その日、私は先週ぶりに説教をされながら、意思表示をしなければ、と考えていた。

ただ「ごめんなさい」を繰り返しても、終わらない。家を出ようと考えている18歳まで、あと5年。毎週、毎週、耐えられない。

一番の解決策は、父の言う「やるな」と「やれ」に従うこと。だけど、やりたいことはやりたいし、やりたくないことはやりたくない。そもそも、いつも途中で、何で怒られているのか忘れてしまうから、反論も思い浮かばない。

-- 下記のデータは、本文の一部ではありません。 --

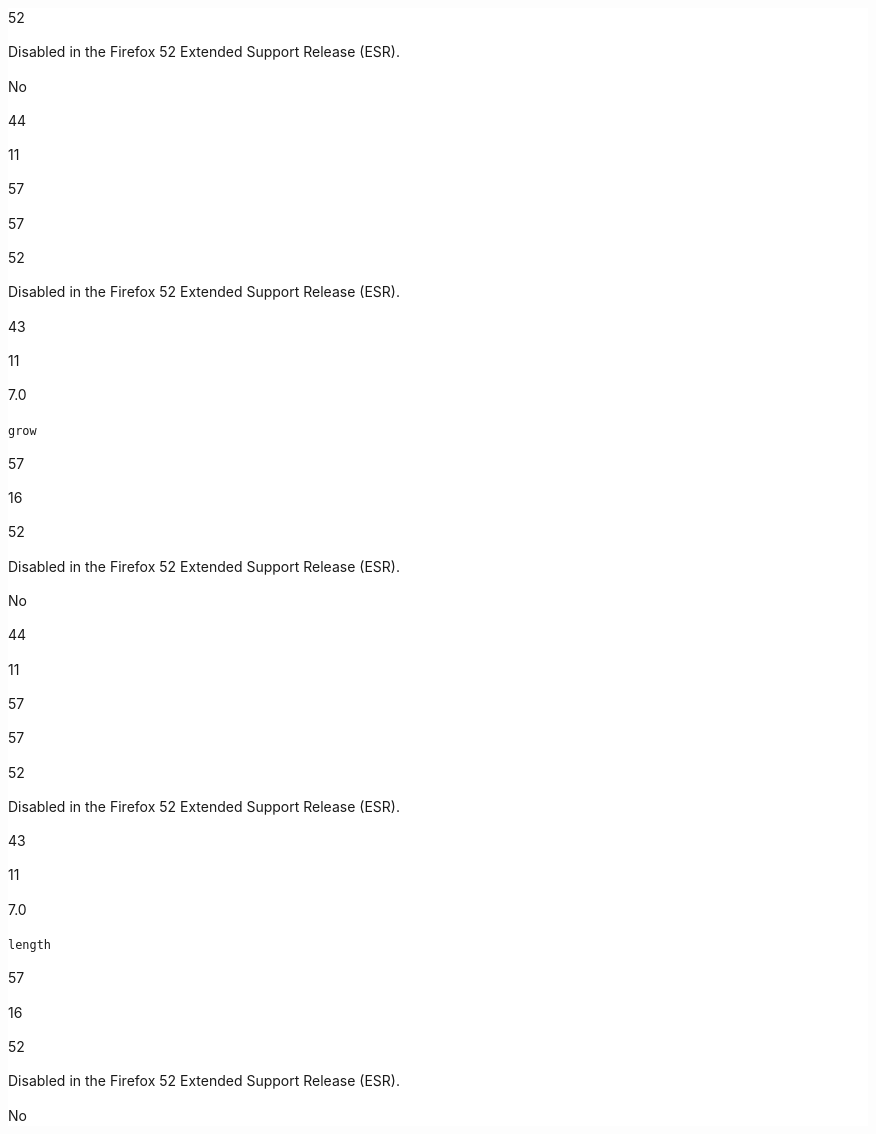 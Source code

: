 52

Disabled in the Firefox 52 Extended Support Release (ESR).

No

44

11

57

57

52

Disabled in the Firefox 52 Extended Support Release (ESR).

43

11

7.0

`grow`

57

16

52

Disabled in the Firefox 52 Extended Support Release (ESR).

No

44

11

57

57

52

Disabled in the Firefox 52 Extended Support Release (ESR).

43

11

7.0

`length`

57

16

52

Disabled in the Firefox 52 Extended Support Release (ESR).

No
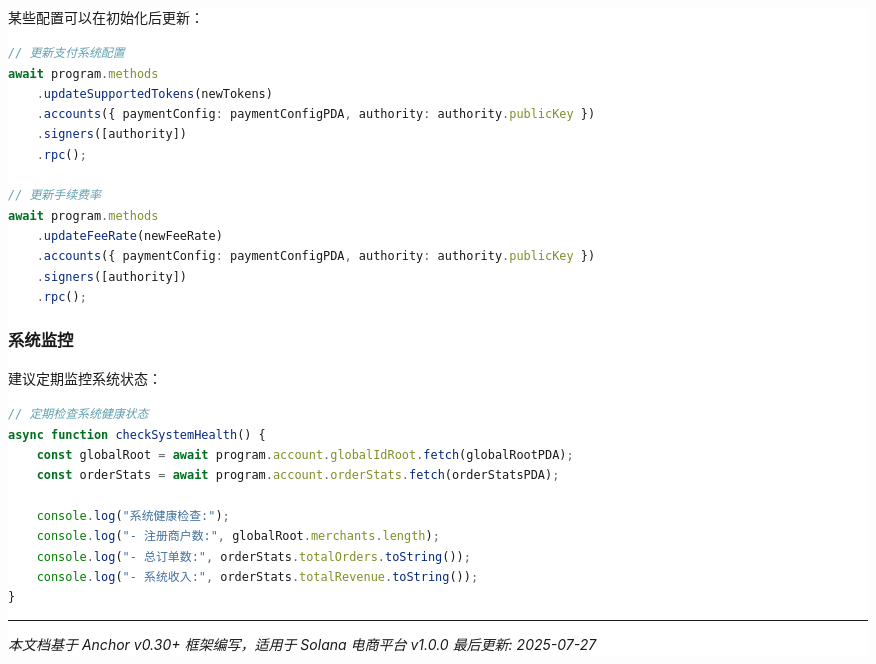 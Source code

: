 某些配置可以在初始化后更新：

```typescript
// 更新支付系统配置
await program.methods
    .updateSupportedTokens(newTokens)
    .accounts({ paymentConfig: paymentConfigPDA, authority: authority.publicKey })
    .signers([authority])
    .rpc();

// 更新手续费率
await program.methods
    .updateFeeRate(newFeeRate)
    .accounts({ paymentConfig: paymentConfigPDA, authority: authority.publicKey })
    .signers([authority])
    .rpc();
```

### 系统监控

建议定期监控系统状态：

```typescript
// 定期检查系统健康状态
async function checkSystemHealth() {
    const globalRoot = await program.account.globalIdRoot.fetch(globalRootPDA);
    const orderStats = await program.account.orderStats.fetch(orderStatsPDA);

    console.log("系统健康检查:");
    console.log("- 注册商户数:", globalRoot.merchants.length);
    console.log("- 总订单数:", orderStats.totalOrders.toString());
    console.log("- 系统收入:", orderStats.totalRevenue.toString());
}
```

---

_本文档基于 Anchor v0.30+ 框架编写，适用于 Solana 电商平台 v1.0.0_
_最后更新: 2025-07-27_

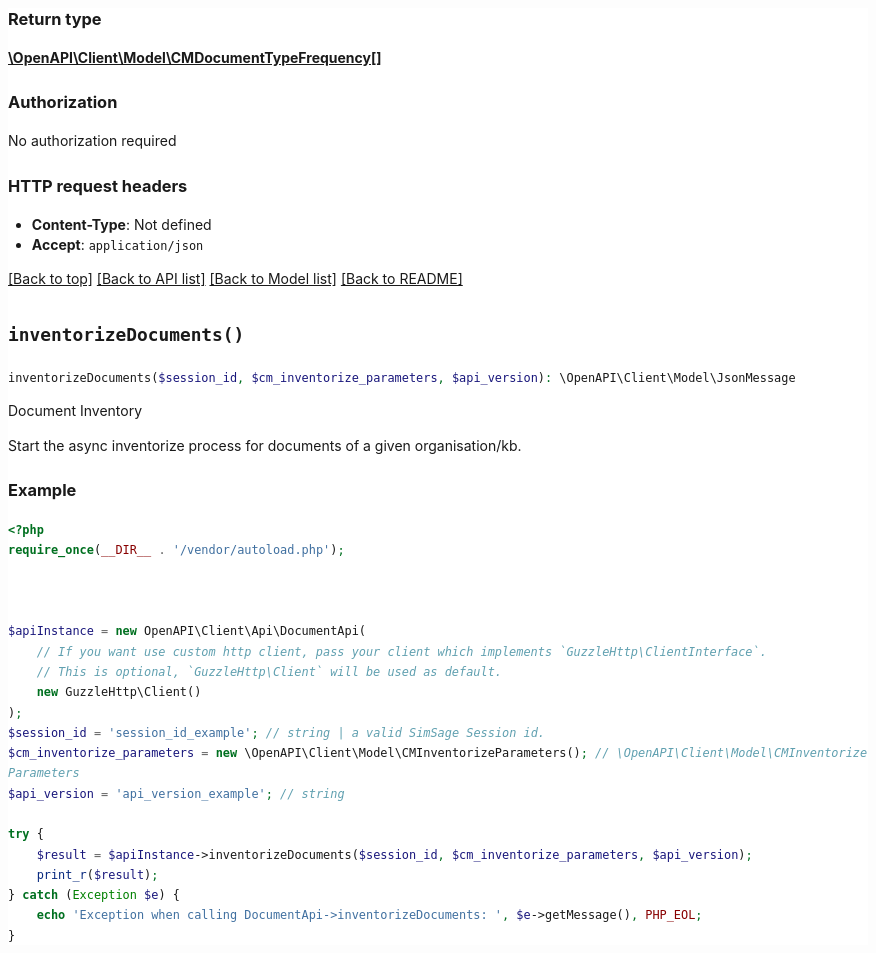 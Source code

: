 ### Return type

[**\OpenAPI\Client\Model\CMDocumentTypeFrequency[]**](../Model/CMDocumentTypeFrequency.md)

### Authorization

No authorization required

### HTTP request headers

- **Content-Type**: Not defined
- **Accept**: `application/json`

[[Back to top]](#) [[Back to API list]](../../README.md#endpoints)
[[Back to Model list]](../../README.md#models)
[[Back to README]](../../README.md)

## `inventorizeDocuments()`

```php
inventorizeDocuments($session_id, $cm_inventorize_parameters, $api_version): \OpenAPI\Client\Model\JsonMessage
```

Document Inventory

Start the async inventorize process for documents of a given organisation/kb.

### Example

```php
<?php
require_once(__DIR__ . '/vendor/autoload.php');



$apiInstance = new OpenAPI\Client\Api\DocumentApi(
    // If you want use custom http client, pass your client which implements `GuzzleHttp\ClientInterface`.
    // This is optional, `GuzzleHttp\Client` will be used as default.
    new GuzzleHttp\Client()
);
$session_id = 'session_id_example'; // string | a valid SimSage Session id.
$cm_inventorize_parameters = new \OpenAPI\Client\Model\CMInventorizeParameters(); // \OpenAPI\Client\Model\CMInventorizeParameters
$api_version = 'api_version_example'; // string

try {
    $result = $apiInstance->inventorizeDocuments($session_id, $cm_inventorize_parameters, $api_version);
    print_r($result);
} catch (Exception $e) {
    echo 'Exception when calling DocumentApi->inventorizeDocuments: ', $e->getMessage(), PHP_EOL;
}
```

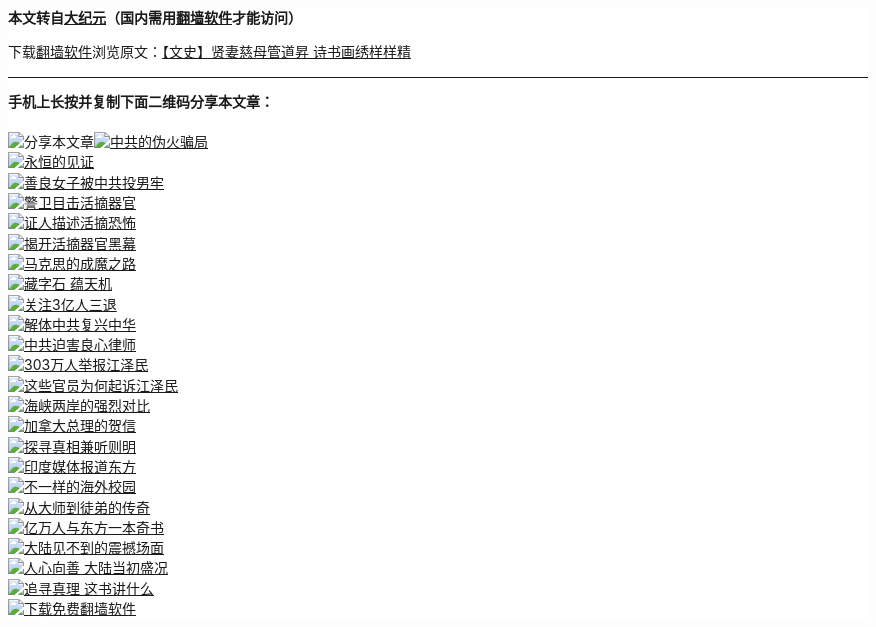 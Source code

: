 <strong>本文转自<a href="https://www.epochtimes.com">大纪元</a>（国内需用<a href="https://github.com/bannedbook/fanqiang/wiki">翻墙软件</a>才能访问）</strong><p>下载<a href="https://github.com/bannedbook/fanqiang/wiki">翻墙软件</a>浏览原文：<a href="https://www.epochtimes.com/gb/16/2/23/n4645979.htm">【文史】贤妻慈母管道昇 诗书画绣样样精</a></p><hr>

<strong>手机上长按并复制下面二维码分享本文章：</strong><br><br><img src="http://d1p1.ip.zn2.us/v.php?action=qrcode&url=/gb/16/2/23/n4645979.md%231" title="分享本文章"></td><td VALIGN=TOP><a href="/gb/16/1/21/n4622075.md?dfh#1" target="_blank"><img src="https://raw.githubusercontent.com/dhila2243/djy/master/gb/300/wei-f1.jpg" title="中共的伪火骗局"  alt="中共的伪火骗局"></a><br><a href="https://github.com/dhila2243/www/blob/master/README.md?dfh#9" target="_blank"><img src="https://raw.githubusercontent.com/dhila2243/djy/master/gb/300/yong-h.jpg" title="永恒的见证"  alt="永恒的见证"></a><br><a href="/gb/13/9/29/n3974789.md?dfh#1" target="_blank"><img src="https://raw.githubusercontent.com/dhila2243/djy/master/gb/300/shang-lnz.jpg" title="善良女子被中共投男牢"  alt="善良女子被中共投男牢"></a><br><a href="/gb/16/3/16/n4663449.md?dfh#1" target="_blank"><img src="https://raw.githubusercontent.com/dhila2243/djy/master/gb/300/huo-z3.jpg" title="警卫目击活摘器官"  alt="警卫目击活摘器官"></a><br><a href="/gb/16/8/7/n8177641.md?dfh#1" target="_blank"><img src="https://raw.githubusercontent.com/dhila2243/djy/master/gb/300/huo-z4.jpg" title="证人描述活摘恐怖"  alt="证人描述活摘恐怖"></a><br><a href="/gb/10/4/19/n2881569.md?dfh#1" target="_blank"><img src="https://raw.githubusercontent.com/dhila2243/djy/master/gb/300/huo-z1.jpg" title="揭开活摘器官黑幕"  alt="揭开活摘器官黑幕"></a><br><a href="/gb/10/11/7/n3077476.md?dfh#1" target="_blank"><img src="https://raw.githubusercontent.com/dhila2243/djy/master/gb/300/ma-ks.jpg" title="马克思的成魔之路"  alt="马克思的成魔之路"></a><br><a href="/gb/14/6/9/n4173977.md?dfh#1" target="_blank"><img src="https://raw.githubusercontent.com/dhila2243/djy/master/gb/300/chang-zs.jpg" title="藏字石 蕴天机"  alt="藏字石 蕴天机"></a><br><a href="/gb/18/5/10/n10381511.md?dfh#1" target="_blank"><img src="https://raw.githubusercontent.com/dhila2243/djy/master/gb/300/st1.jpg" title="关注3亿人三退"  alt="关注3亿人三退"></a><br><a href="/gb/18/3/21/n10237682.md?dfh#1" target="_blank"><img src="https://raw.githubusercontent.com/dhila2243/djy/master/gb/300/jie-t.jpg" title="解体中共复兴中华"  alt="解体中共复兴中华"></a><br><a href="/gb/9/2/9/n2422991.md?dfh#1" target="_blank"><img src="https://raw.githubusercontent.com/dhila2243/djy/master/gb/300/gao-zs.jpg" title="中共迫害良心律师"  alt="中共迫害良心律师"></a><br><a href="/gb/18/12/9/n10900044.md?dfh#1" target="_blank"><img src="https://raw.githubusercontent.com/dhila2243/djy/master/gb/300/sj1.jpg" title="303万人举报江泽民"  alt="303万人举报江泽民"></a><br><a href="/gb/18/8/28/n10672014.md?dfh#1" target="_blank"><img src="https://raw.githubusercontent.com/dhila2243/djy/master/gb/300/sj2.jpg" title="这些官员为何起诉江泽民"  alt="这些官员为何起诉江泽民"></a><br><a href="/gb/8/12/18/n2367165.md?dfh#1" target="_blank"><img src="https://raw.githubusercontent.com/dhila2243/djy/master/gb/300/liangan.jpg" title="海峡两岸的强烈对比"  alt="海峡两岸的强烈对比"></a><br><a href="/gb/15/12/10/n4593139.md?dfh#1" target="_blank"><img src="https://raw.githubusercontent.com/dhila2243/djy/master/gb/300/jia-ndzl.jpg" title="加拿大总理的贺信"  alt="加拿大总理的贺信"></a><br><a href="/gb/11/6/17/n3289382.md?dfh#1" target="_blank"><img src="https://raw.githubusercontent.com/dhila2243/djy/master/gb/300/xiao-wd.jpg" title="探寻真相兼听则明"  alt="探寻真相兼听则明"></a><br><a href="/gb/18/10/27/n10812623.md?dfh#1" target="_blank"><img src="https://raw.githubusercontent.com/dhila2243/djy/master/gb/300/yindu.jpg" title="印度媒体报道东方"  alt="印度媒体报道东方"></a><br><a href="/gb/18/6/9/n10469652.md?dfh#1" target="_blank"><img src="https://raw.githubusercontent.com/dhila2243/djy/master/gb/300/xie-j.jpg" title="不一样的海外校园"  alt="不一样的海外校园"></a><br><a href="/gb/7/4/5/n1669415.md?dfh#1" target="_blank"><img src="https://raw.githubusercontent.com/dhila2243/djy/master/gb/300/li-up.jpg" title="从大师到徒弟的传奇"  alt="从大师到徒弟的传奇"></a><br><a href="/gb/17/5/26/n9191512.md?dfh#1" target="_blank"><img src="https://raw.githubusercontent.com/dhila2243/djy/master/gb/300/zfl2.jpg" title="亿万人与东方一本奇书"  alt="亿万人与东方一本奇书"></a><br><a href="/gb/13/11/27/n4020290.md?dfh#1" target="_blank"><img src="https://raw.githubusercontent.com/dhila2243/djy/master/gb/300/zhen-h.jpg" title="大陆见不到的震撼场面"  alt="大陆见不到的震撼场面"></a><br><a href="/gb/15/7/17/n4482910.md?dfh#1" target="_blank"><img src="https://raw.githubusercontent.com/dhila2243/djy/master/gb/300/dalu-sk.jpg" title="人心向善 大陆当初盛况"  alt="人心向善 大陆当初盛况"></a><br><a href="/gb/19/1/5/n10955468.md?dfh#1" target="_blank"><img src="https://raw.githubusercontent.com/dhila2243/djy/master/gb/300/zfl1.jpg" title="追寻真理 这书讲什么"  alt="追寻真理 这书讲什么"></a><br><a href="https://github.com/bannedbook/fanqiang/wiki" target="_blank"><img src="https://raw.githubusercontent.com/dhila2243/djy/master/gb/300/fq1.jpg" title="下载免费翻墙软件"  alt="下载免费翻墙软件"></a><br></td></tr></table>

これをそのまま伝えたら、説教がもう1時間延長して、大五郎が空っぽになるだけ。あー、だるいな。あっ、ごめんなさい。

 

そうだ、それっぽいことを言ってみるのはどうだろう。

酔っ払いが好きそうなアツい言葉、心に染みそうなセリフ。例えば、お父さんの好きなビートたけしの名言。ファッ○ンジャッ○くらい分かるよバカ野郎。

 

そうこう考えあぐねているあいだに、誰かがぶっ飛ばされて、説教が終わる。父は、床や壁に体を打ちながら台所へ行き、湯を沸かし始める。いつもの、寝る前のサッポロ一番塩ラーメンを作り始める。

ああ、まずい。あと30分もしないうちに、父は立ったままサッポロ一番を食べて、ゲロを吐いて寝てしまう。いつもなら「さっさと寝ろよクソボケジジイ」と思うのに、今日は「お願い、味わって食べて!」と思う。伝えたいこと、言ってやりたいこと。

そうだ。私はケータイで違法ダウンロードしたある曲を思い出し、「あの」と、いろんなところから麺を出してむせている父を呼び止める。行かせてくれ、言わせてくれ、聴いてくれ。

これが今の私の気持ち、マイアンサー。

私もガキで、弟もガキで、やりたいことと、やりたくないことがたくさんある。

酔っ払いの小言、知らない、わからない。物分かりが悪い私と弟には明日も無理。だからやめて、義理とか根性とか、マジな話は。

私たちはかなり身勝手で、間違っているかもしれない。だけど笑い飛ばしてほしい。もう少しガキでいさせてほしい。

うちにはママはいないから。安定と未来は教わってないから。しのごの言わずに見守って。まだまだ行くからほっといて。

ウォーオー。

 

父は、「うるせぇよ」っつって、ゲロ吐いて寝た。

父子家庭2年目の父、中2の私。父は全部やめたくてお酒を飲んでいる。私も全部やめたいけど何もわからない。

そう今じゃない今はアンバランス。